Goal of the exercise: Work out how many lines in the listing below include the word "section"; answer with the number alone.

=== Begin Enclosure ===

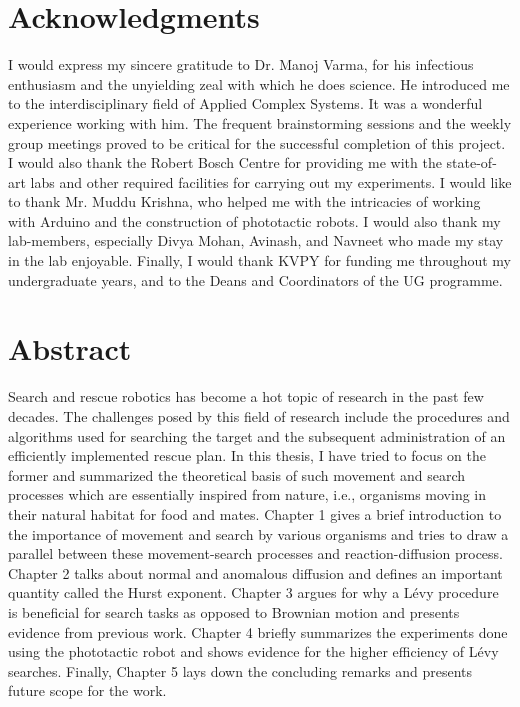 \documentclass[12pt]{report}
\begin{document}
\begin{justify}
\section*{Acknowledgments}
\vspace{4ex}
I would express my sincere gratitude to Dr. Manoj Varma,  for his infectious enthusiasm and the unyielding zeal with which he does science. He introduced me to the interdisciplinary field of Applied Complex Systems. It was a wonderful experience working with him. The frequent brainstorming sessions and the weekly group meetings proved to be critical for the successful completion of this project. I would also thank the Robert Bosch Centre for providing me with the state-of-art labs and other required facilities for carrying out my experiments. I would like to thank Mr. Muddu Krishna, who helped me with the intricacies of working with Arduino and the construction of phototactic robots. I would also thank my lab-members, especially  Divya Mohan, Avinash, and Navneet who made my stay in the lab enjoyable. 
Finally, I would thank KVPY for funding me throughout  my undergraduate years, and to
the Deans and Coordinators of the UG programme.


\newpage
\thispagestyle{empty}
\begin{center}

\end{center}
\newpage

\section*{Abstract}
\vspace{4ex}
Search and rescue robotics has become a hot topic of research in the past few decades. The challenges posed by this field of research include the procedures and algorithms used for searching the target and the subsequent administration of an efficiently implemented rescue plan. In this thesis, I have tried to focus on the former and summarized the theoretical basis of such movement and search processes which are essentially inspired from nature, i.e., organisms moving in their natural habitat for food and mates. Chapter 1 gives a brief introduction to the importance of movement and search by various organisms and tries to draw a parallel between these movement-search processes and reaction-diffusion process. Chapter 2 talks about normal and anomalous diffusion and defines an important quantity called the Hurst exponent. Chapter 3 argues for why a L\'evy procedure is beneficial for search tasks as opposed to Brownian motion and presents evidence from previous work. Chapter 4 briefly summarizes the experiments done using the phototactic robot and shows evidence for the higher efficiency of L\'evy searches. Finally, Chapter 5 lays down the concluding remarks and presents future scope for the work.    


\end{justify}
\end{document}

=== End Enclosure ===
=== Begin Enclosure ===

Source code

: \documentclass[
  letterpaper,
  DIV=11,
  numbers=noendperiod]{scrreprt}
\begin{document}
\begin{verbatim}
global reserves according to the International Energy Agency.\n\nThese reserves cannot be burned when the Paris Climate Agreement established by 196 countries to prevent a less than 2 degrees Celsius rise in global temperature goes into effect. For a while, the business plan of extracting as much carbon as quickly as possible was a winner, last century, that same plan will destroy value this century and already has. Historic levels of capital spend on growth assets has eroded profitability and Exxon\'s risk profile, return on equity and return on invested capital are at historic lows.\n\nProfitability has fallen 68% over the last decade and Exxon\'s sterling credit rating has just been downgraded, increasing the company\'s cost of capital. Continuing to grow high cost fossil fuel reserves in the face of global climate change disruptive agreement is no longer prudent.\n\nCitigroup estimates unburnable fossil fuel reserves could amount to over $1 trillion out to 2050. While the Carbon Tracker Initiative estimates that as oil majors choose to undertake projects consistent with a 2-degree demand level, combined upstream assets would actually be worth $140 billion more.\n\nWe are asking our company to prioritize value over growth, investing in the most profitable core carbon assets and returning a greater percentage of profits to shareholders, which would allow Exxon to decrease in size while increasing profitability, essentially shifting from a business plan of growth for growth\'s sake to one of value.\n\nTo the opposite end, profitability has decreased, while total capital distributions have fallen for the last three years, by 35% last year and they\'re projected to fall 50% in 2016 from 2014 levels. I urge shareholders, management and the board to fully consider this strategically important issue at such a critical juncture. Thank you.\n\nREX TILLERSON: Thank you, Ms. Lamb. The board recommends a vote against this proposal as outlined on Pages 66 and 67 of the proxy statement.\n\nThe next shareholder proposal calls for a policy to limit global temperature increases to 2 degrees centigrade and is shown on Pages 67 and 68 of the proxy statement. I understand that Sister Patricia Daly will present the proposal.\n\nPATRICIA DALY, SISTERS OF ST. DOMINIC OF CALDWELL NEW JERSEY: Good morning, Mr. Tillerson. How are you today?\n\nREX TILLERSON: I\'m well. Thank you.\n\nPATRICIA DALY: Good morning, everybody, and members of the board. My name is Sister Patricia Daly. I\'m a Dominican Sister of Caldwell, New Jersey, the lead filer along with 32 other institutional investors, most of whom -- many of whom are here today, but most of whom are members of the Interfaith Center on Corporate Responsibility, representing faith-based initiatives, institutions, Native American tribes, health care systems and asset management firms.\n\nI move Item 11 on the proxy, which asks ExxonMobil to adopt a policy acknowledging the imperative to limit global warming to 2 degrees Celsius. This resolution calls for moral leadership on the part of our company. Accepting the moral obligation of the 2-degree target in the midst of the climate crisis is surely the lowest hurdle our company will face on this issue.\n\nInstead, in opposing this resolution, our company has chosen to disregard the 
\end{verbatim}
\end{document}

=== End Enclosure ===
=== Begin Enclosure ===

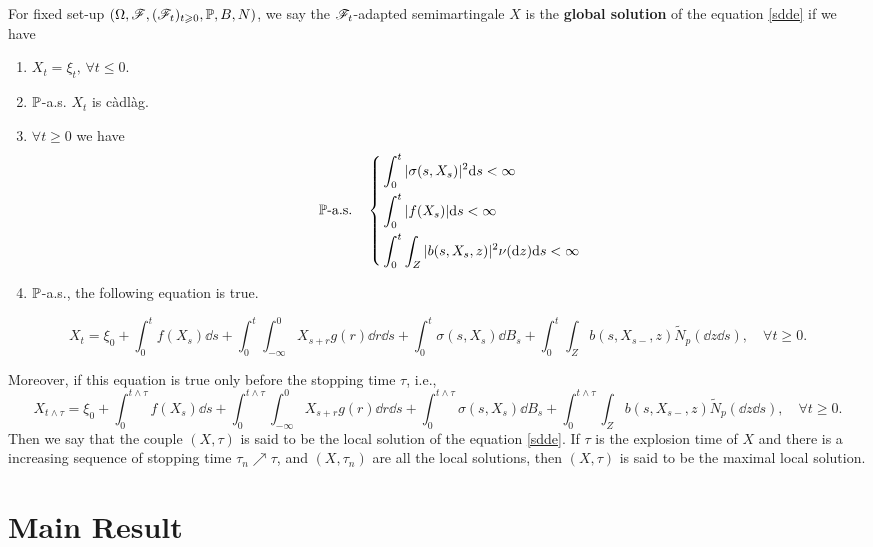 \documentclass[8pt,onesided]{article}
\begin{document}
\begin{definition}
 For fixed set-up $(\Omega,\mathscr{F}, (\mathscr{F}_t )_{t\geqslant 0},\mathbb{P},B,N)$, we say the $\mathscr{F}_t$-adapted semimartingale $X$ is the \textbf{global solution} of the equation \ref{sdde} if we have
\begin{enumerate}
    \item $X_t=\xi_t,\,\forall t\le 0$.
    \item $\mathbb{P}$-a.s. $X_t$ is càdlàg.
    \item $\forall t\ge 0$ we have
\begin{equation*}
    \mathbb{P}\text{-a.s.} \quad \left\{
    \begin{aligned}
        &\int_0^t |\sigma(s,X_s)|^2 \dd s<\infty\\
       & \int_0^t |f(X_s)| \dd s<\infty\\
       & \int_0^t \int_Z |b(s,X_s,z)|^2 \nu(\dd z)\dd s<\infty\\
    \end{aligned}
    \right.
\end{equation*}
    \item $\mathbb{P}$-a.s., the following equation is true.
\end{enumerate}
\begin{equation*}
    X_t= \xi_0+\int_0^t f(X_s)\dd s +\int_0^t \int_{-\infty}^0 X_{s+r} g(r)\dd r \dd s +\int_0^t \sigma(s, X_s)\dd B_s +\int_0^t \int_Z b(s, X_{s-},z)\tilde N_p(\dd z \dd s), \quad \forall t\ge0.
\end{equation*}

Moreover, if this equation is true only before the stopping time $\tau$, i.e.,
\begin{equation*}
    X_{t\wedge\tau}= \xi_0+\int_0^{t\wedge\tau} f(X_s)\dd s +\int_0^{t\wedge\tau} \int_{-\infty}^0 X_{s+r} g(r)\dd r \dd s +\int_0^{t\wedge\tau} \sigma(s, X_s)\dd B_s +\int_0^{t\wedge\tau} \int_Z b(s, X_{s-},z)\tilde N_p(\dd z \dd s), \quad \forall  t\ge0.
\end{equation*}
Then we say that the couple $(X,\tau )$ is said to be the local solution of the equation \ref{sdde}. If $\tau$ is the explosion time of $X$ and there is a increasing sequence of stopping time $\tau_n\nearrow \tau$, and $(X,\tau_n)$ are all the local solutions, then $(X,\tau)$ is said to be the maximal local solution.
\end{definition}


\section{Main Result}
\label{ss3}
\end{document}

=== End Enclosure ===

Solution to this exercise: 3